• Exercise objective
Read the records below and copy each line that contains "browser".

Segment Start: Records shown

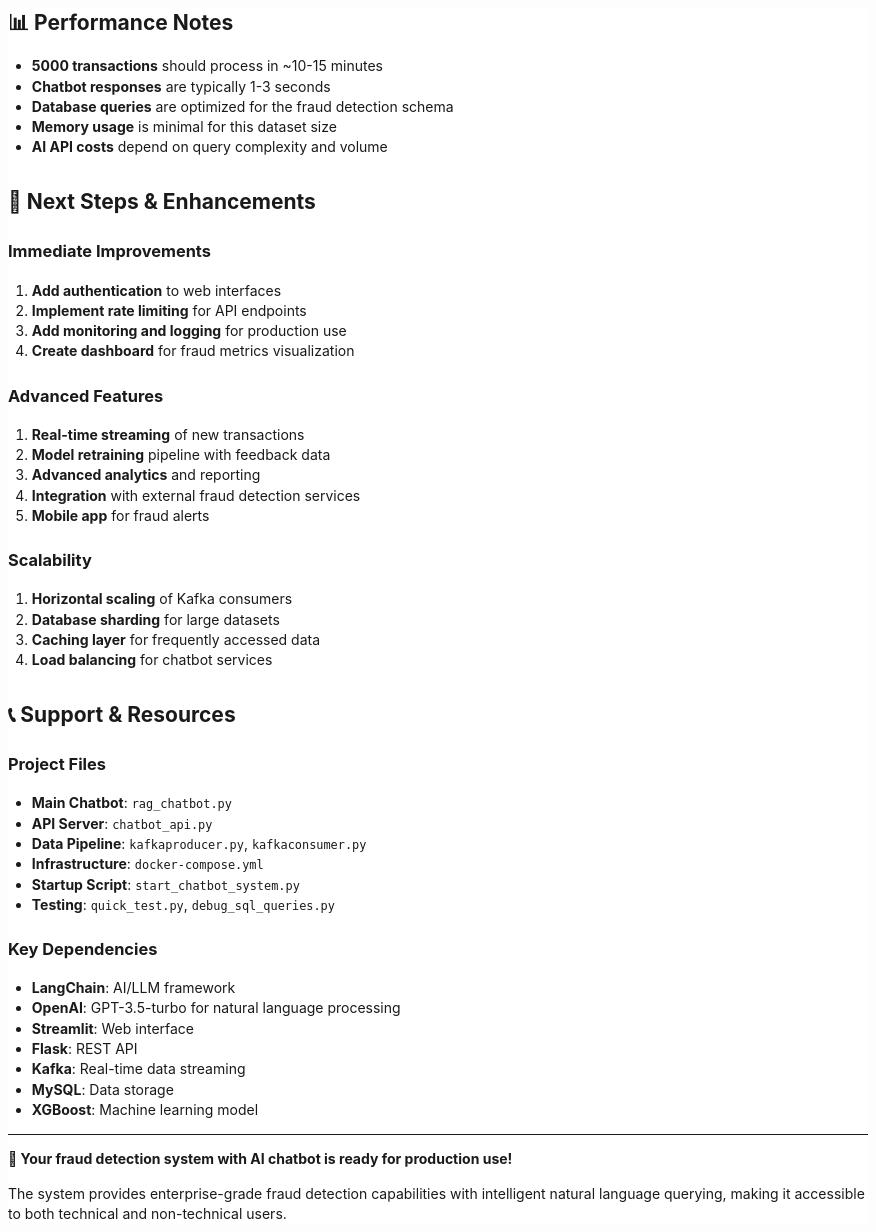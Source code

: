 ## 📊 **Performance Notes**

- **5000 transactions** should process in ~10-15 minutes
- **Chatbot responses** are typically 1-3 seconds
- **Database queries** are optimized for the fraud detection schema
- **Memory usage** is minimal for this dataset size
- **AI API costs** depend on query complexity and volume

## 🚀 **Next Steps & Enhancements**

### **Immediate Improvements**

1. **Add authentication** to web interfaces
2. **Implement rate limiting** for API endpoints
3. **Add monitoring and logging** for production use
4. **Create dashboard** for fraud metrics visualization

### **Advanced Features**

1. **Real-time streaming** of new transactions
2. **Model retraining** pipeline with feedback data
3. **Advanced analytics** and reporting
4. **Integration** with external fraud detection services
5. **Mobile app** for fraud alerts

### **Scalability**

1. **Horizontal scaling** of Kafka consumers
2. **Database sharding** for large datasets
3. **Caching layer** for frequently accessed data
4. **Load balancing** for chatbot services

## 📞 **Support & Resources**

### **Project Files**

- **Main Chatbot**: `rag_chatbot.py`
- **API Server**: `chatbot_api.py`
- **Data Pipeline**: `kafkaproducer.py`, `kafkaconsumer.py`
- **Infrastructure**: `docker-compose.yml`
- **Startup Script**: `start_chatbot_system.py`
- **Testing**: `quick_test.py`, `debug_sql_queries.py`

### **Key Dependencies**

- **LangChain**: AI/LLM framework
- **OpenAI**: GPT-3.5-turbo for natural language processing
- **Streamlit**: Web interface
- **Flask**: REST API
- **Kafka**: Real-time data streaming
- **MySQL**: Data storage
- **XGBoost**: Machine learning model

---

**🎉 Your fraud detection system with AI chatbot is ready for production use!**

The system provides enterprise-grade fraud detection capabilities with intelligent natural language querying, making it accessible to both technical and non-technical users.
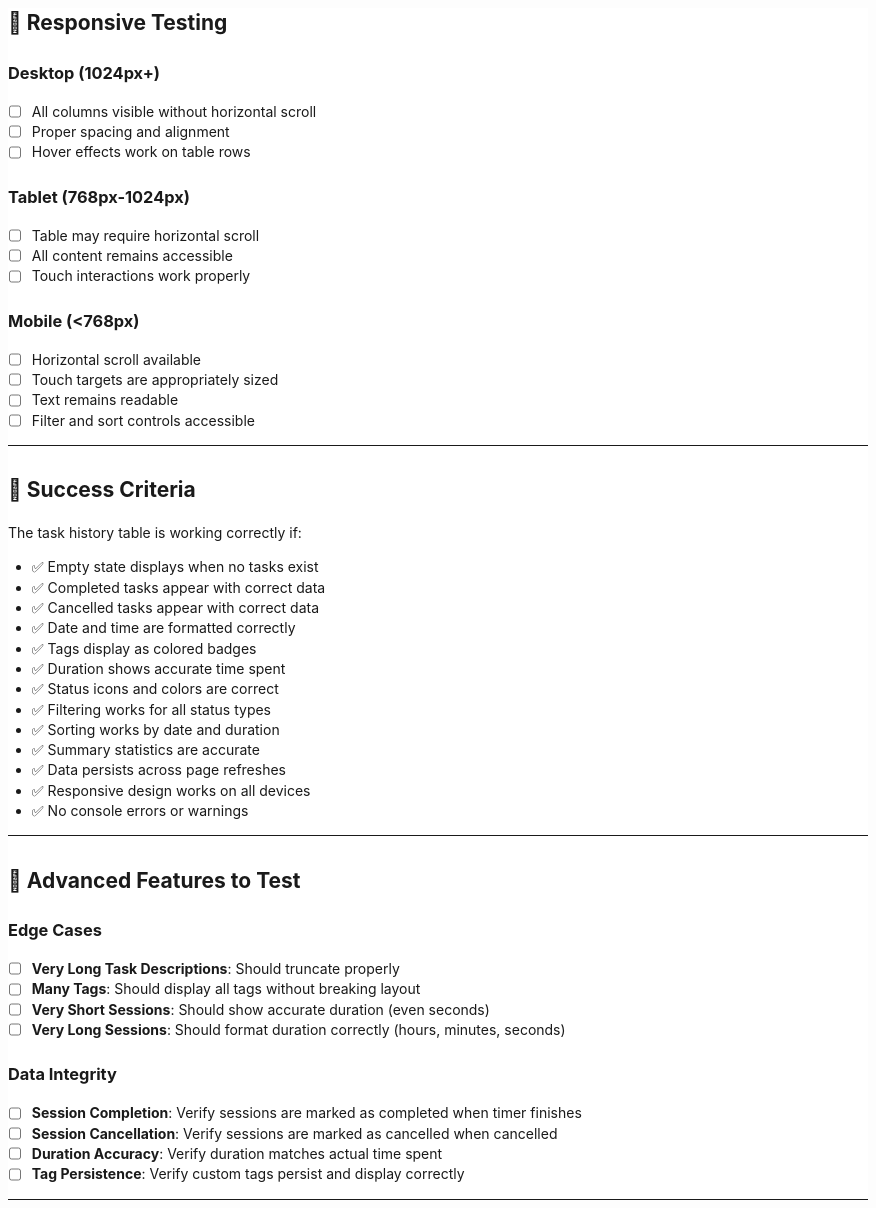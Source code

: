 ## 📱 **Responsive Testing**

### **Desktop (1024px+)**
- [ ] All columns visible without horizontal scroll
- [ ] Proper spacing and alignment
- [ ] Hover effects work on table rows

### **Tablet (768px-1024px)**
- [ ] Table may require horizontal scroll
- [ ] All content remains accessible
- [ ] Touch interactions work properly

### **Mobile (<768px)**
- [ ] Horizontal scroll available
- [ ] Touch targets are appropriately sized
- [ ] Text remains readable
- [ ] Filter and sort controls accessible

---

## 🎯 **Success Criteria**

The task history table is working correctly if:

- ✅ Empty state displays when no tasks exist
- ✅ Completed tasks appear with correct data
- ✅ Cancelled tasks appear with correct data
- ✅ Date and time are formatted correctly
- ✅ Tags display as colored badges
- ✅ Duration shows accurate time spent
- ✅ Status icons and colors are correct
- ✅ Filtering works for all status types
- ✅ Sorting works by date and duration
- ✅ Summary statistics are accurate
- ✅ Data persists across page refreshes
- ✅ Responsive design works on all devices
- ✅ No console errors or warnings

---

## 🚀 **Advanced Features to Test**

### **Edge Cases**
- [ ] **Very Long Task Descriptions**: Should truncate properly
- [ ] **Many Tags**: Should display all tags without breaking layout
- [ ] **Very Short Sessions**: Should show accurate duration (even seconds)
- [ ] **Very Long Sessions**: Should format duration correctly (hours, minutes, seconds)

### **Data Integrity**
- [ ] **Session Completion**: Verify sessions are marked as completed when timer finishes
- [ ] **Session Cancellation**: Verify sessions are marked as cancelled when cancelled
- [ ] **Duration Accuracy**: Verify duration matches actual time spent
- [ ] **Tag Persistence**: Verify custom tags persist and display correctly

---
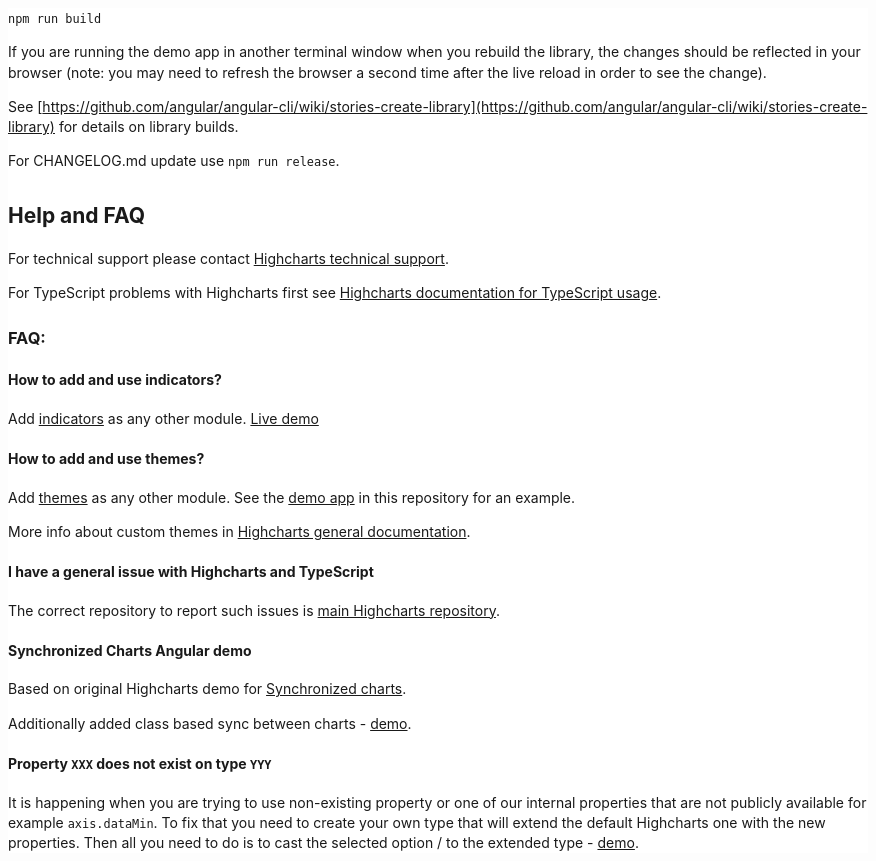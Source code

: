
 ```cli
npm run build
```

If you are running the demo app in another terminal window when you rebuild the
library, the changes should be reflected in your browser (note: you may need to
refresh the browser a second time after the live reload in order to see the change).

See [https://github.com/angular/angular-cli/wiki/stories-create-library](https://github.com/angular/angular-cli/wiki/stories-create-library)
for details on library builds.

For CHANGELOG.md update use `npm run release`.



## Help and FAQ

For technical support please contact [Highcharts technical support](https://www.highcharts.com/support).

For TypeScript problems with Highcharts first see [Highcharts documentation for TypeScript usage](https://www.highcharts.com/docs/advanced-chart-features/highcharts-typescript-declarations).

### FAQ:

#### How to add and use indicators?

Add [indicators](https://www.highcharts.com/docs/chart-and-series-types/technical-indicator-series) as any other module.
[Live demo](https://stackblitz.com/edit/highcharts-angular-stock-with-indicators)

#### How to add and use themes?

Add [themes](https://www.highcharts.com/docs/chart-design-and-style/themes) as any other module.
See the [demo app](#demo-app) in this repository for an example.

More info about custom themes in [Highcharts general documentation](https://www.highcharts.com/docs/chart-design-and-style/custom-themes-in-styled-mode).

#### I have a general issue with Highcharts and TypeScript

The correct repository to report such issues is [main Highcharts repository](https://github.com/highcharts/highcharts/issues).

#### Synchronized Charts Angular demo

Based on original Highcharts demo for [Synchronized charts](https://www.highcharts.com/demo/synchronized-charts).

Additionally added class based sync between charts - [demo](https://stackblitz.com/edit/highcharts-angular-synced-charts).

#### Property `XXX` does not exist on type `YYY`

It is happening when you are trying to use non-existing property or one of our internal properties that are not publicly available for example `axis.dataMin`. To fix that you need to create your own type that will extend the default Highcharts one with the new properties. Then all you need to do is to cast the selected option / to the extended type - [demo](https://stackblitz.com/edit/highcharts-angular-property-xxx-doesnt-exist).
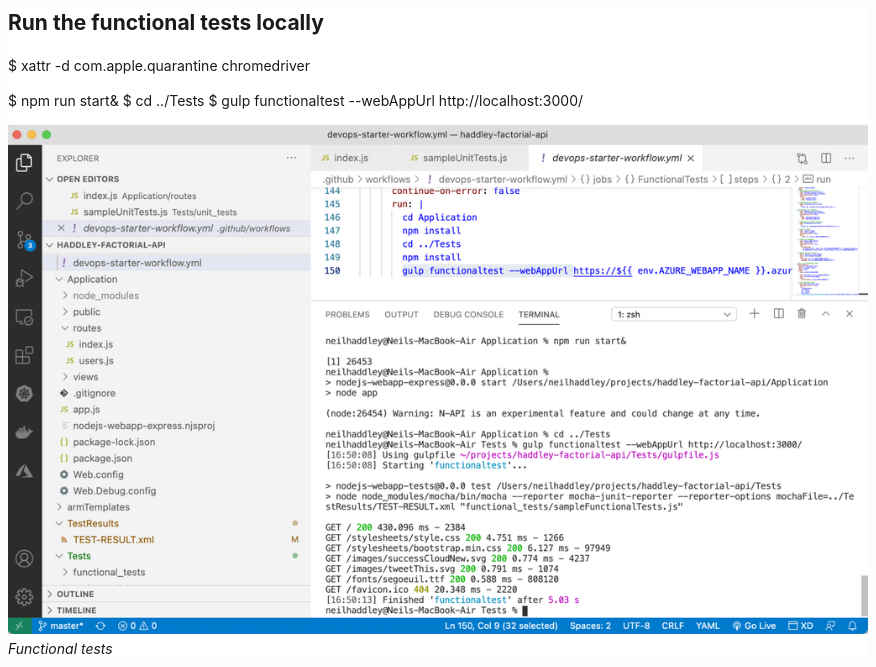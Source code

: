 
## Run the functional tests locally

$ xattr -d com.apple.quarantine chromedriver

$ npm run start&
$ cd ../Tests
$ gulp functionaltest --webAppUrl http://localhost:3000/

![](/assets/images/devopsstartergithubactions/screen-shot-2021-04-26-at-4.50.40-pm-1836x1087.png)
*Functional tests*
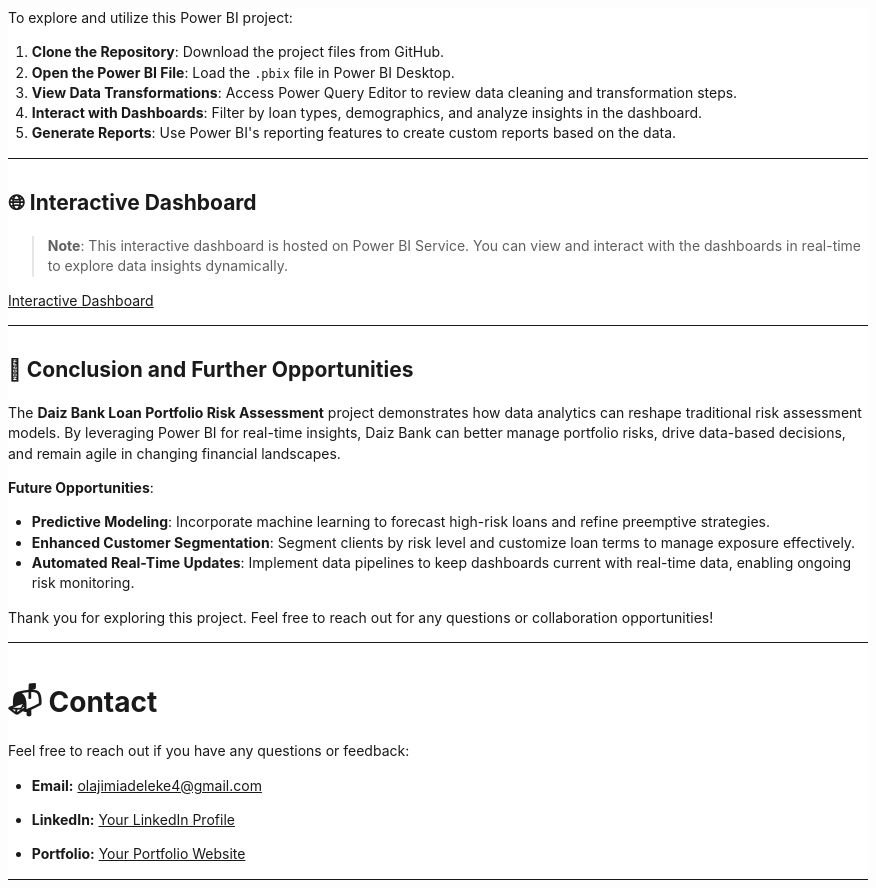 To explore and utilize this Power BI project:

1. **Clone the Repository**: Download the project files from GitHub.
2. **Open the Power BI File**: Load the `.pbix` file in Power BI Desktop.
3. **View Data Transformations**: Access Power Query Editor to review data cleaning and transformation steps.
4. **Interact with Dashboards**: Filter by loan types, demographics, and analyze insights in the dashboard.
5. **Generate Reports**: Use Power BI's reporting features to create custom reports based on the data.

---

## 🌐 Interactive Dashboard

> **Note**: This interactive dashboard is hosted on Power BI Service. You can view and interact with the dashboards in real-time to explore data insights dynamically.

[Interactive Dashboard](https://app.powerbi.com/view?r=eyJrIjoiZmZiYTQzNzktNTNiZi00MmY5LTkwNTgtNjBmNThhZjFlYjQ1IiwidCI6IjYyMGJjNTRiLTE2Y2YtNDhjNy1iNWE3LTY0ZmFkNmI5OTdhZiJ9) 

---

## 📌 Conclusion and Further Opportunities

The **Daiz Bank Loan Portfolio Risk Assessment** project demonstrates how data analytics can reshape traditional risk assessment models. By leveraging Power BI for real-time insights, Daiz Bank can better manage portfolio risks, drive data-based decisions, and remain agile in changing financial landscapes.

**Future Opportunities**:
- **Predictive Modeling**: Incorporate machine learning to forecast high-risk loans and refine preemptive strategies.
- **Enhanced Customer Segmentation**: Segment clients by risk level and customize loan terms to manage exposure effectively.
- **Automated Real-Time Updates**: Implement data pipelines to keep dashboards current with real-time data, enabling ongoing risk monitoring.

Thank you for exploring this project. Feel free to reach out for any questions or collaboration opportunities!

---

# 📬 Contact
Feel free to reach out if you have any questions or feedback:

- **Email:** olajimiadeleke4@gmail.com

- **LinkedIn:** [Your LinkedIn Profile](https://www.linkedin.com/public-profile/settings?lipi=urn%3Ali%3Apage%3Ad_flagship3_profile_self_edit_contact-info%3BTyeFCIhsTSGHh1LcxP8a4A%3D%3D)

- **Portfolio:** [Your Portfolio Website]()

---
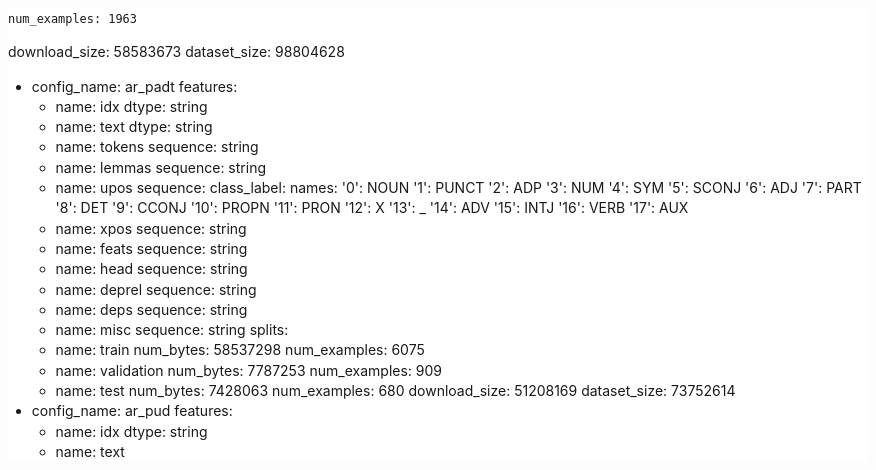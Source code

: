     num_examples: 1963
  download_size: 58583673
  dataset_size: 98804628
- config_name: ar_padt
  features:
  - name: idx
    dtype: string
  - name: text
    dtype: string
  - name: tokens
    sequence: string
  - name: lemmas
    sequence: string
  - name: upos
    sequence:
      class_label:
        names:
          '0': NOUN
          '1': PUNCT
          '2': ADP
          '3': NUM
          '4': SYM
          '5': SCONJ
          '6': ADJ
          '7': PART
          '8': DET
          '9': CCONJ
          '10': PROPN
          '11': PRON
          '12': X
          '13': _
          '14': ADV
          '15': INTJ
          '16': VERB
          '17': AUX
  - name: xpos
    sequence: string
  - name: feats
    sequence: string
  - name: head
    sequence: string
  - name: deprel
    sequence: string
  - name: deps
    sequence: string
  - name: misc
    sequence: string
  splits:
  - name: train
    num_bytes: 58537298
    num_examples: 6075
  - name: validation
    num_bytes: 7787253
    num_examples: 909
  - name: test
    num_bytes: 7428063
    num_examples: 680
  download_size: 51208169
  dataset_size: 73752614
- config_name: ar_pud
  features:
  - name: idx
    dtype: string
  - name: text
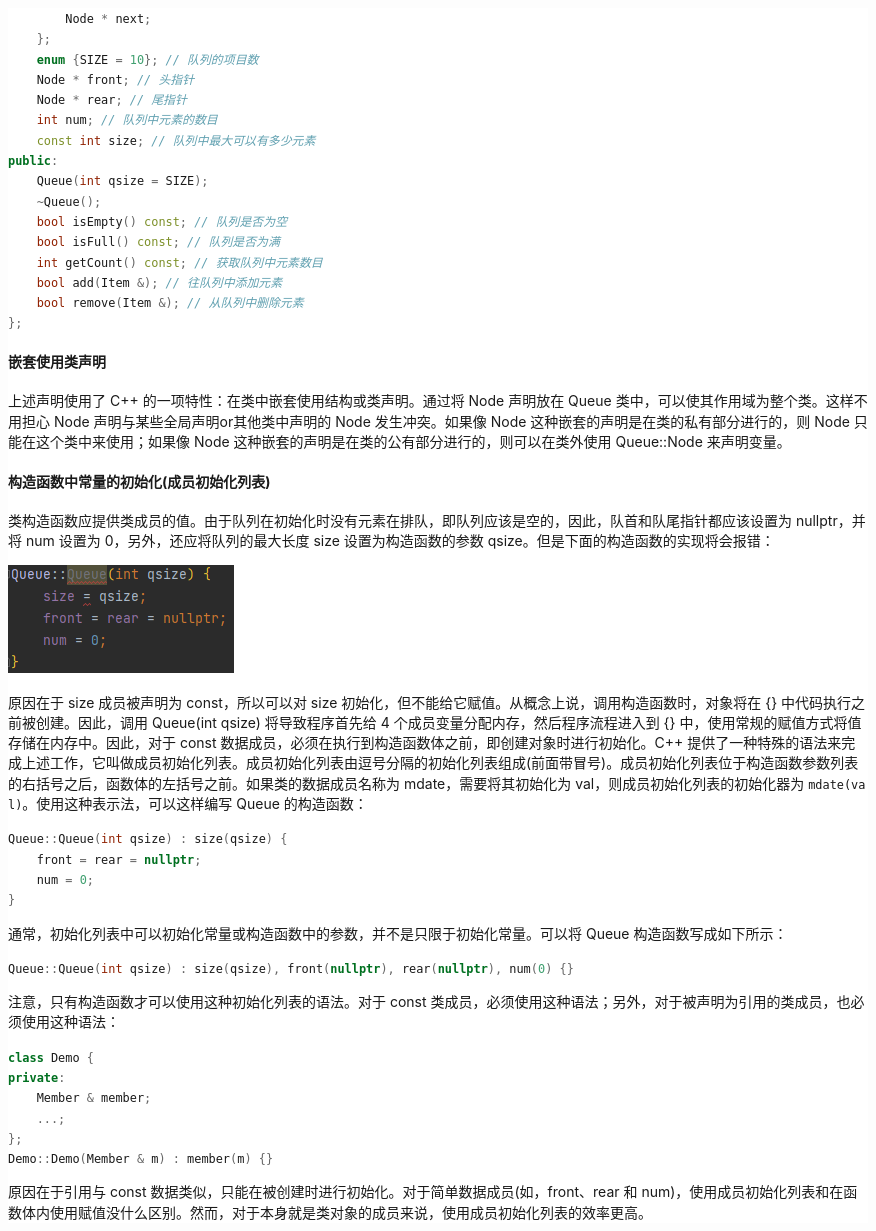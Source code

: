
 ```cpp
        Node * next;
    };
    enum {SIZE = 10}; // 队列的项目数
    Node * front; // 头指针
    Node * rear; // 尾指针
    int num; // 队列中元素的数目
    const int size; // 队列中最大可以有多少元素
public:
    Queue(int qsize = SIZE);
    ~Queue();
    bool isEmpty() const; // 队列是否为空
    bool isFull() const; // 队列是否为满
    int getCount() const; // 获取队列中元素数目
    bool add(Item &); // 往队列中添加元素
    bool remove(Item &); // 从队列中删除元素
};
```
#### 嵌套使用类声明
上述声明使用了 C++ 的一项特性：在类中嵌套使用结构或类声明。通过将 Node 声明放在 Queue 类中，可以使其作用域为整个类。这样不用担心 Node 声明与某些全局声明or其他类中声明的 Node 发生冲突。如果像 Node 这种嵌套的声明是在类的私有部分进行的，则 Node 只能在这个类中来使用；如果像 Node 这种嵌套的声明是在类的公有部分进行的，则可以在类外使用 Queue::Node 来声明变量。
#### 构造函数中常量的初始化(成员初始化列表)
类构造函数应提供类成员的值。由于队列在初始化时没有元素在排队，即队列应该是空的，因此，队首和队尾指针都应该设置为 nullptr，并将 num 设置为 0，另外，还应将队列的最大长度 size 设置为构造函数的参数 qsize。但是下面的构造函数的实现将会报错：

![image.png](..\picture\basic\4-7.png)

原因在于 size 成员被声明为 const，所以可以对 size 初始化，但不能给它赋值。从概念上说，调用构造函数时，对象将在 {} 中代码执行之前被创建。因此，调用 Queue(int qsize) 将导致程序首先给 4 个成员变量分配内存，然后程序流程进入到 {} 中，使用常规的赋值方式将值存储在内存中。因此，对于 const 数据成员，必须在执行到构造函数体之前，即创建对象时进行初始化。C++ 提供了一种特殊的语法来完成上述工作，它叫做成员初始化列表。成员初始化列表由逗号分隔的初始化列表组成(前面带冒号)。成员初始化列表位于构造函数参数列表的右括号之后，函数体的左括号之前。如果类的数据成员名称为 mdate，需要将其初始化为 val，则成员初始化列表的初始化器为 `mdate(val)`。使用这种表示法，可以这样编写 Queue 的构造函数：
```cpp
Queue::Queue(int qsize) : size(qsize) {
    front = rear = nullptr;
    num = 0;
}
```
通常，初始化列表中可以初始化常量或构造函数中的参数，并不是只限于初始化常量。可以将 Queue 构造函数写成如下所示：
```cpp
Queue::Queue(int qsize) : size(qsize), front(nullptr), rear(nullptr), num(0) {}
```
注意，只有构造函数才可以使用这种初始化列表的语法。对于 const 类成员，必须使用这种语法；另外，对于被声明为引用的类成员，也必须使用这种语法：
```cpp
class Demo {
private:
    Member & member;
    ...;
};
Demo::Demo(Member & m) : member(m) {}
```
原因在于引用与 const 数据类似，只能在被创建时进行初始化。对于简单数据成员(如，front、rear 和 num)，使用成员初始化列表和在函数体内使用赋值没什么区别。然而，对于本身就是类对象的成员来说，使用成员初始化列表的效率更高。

Segment End: Records shown

• Result
library, the changes should be reflected in your browser (note: you may need to
refresh the browser a second time after the live reload in order to see the change).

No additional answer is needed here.